**** MATERIAL FOR THE TASK ****
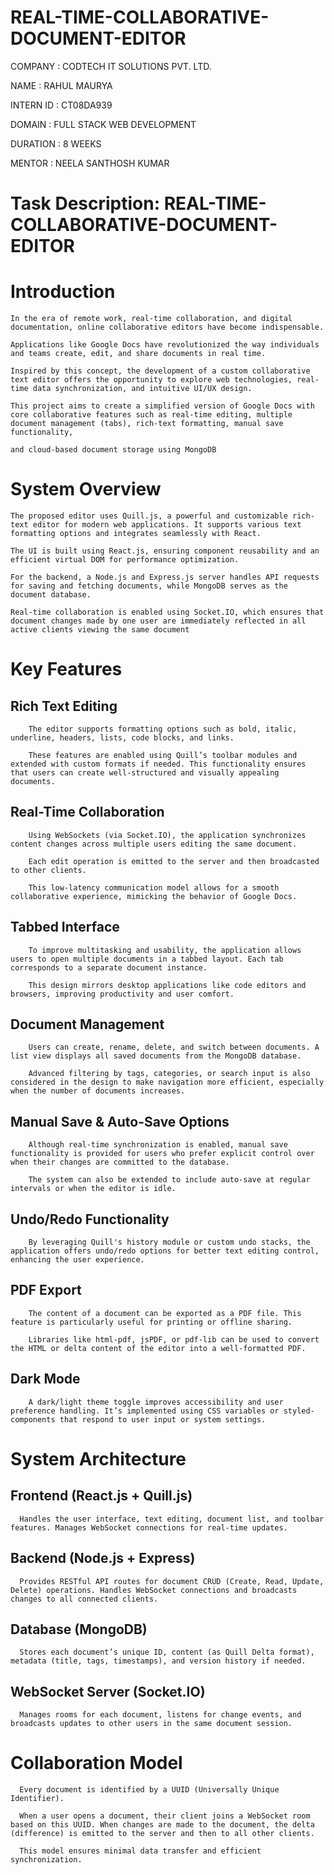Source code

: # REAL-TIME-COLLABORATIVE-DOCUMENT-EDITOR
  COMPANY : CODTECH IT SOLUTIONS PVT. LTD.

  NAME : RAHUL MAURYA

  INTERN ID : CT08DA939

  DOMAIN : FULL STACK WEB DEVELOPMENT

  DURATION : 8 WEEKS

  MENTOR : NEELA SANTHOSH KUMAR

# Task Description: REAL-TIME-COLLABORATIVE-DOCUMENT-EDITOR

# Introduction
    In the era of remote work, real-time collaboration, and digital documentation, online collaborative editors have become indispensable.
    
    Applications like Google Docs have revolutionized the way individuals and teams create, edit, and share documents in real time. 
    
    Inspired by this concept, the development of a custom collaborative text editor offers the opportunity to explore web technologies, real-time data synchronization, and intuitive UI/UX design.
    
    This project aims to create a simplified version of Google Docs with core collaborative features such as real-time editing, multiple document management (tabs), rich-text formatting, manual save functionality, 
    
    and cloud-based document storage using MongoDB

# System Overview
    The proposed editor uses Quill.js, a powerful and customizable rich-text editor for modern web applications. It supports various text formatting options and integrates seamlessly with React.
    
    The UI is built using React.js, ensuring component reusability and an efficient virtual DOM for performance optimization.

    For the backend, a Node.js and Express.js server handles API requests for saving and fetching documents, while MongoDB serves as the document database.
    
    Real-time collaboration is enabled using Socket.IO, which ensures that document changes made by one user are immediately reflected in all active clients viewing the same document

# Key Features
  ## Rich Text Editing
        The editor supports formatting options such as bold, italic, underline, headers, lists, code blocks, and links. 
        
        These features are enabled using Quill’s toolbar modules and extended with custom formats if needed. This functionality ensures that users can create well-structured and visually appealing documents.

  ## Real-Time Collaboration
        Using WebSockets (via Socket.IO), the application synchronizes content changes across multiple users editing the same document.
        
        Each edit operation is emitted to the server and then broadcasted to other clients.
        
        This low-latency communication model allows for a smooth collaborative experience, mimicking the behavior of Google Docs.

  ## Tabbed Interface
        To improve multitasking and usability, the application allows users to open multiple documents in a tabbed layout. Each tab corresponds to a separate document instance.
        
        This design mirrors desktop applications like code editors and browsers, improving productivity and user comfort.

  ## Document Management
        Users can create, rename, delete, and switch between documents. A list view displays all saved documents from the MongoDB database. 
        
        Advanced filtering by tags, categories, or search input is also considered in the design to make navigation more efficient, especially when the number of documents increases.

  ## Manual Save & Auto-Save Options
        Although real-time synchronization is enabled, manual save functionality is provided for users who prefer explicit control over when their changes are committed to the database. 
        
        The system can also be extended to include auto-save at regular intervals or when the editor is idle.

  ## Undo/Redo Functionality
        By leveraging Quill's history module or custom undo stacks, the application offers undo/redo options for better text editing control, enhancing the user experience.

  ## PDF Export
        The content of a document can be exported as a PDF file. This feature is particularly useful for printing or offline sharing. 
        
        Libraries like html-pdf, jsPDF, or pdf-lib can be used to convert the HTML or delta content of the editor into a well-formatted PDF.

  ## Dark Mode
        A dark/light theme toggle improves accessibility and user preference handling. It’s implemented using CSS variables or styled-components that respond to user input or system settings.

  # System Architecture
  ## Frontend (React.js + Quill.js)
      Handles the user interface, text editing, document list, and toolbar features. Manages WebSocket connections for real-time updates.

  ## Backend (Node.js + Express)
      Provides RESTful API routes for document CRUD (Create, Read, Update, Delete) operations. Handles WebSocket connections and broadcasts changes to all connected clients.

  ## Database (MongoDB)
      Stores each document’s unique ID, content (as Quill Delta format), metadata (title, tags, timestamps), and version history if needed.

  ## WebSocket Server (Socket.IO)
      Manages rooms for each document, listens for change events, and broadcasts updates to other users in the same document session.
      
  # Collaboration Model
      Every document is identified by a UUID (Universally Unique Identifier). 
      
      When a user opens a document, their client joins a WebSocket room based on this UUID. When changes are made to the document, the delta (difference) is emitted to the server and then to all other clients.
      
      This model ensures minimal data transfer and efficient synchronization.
****
**** MATERIAL FOR THE TASK ****
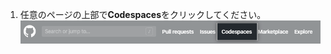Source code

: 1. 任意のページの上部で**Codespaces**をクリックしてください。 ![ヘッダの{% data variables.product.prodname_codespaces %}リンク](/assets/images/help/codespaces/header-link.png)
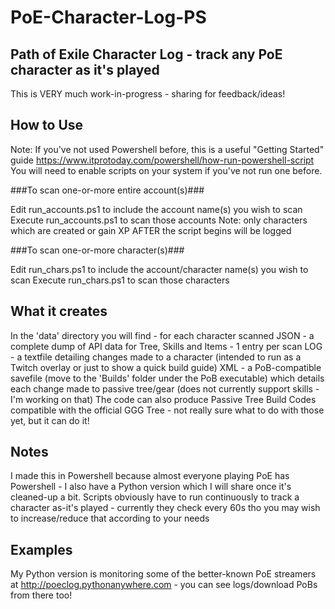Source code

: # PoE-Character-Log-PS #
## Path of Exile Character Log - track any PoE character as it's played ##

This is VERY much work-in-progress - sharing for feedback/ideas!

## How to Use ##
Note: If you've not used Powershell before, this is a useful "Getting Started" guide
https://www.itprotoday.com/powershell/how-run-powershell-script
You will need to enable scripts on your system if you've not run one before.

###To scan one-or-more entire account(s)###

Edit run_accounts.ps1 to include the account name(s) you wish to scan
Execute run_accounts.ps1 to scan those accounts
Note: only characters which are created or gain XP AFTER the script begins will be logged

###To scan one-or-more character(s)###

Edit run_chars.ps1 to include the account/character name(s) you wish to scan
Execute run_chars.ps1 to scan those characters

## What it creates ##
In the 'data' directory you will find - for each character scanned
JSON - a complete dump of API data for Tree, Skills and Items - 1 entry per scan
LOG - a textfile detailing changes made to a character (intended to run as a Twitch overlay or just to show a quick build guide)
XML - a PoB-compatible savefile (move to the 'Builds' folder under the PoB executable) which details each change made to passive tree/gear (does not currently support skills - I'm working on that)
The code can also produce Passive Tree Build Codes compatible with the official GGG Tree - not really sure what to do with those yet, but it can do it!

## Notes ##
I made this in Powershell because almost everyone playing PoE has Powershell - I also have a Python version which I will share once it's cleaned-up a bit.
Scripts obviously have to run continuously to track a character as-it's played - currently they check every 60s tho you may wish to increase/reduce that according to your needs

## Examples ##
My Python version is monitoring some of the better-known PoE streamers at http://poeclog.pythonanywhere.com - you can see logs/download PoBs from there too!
****
## WHAT IS EXPECTED
The lines above starting at the one that contains "This low-latency communication" and ending at the one that contains "Although real-time synchronization" must be transcribed exactly, and no other lines may appear.

## RESPONSE TO THE TASK
        This low-latency communication model allows for a smooth collaborative experience, mimicking the behavior of Google Docs.

  ## Tabbed Interface
        To improve multitasking and usability, the application allows users to open multiple documents in a tabbed layout. Each tab corresponds to a separate document instance.
        
        This design mirrors desktop applications like code editors and browsers, improving productivity and user comfort.

  ## Document Management
        Users can create, rename, delete, and switch between documents. A list view displays all saved documents from the MongoDB database. 
        
        Advanced filtering by tags, categories, or search input is also considered in the design to make navigation more efficient, especially when the number of documents increases.

  ## Manual Save & Auto-Save Options
        Although real-time synchronization is enabled, manual save functionality is provided for users who prefer explicit control over when their changes are committed to the database. 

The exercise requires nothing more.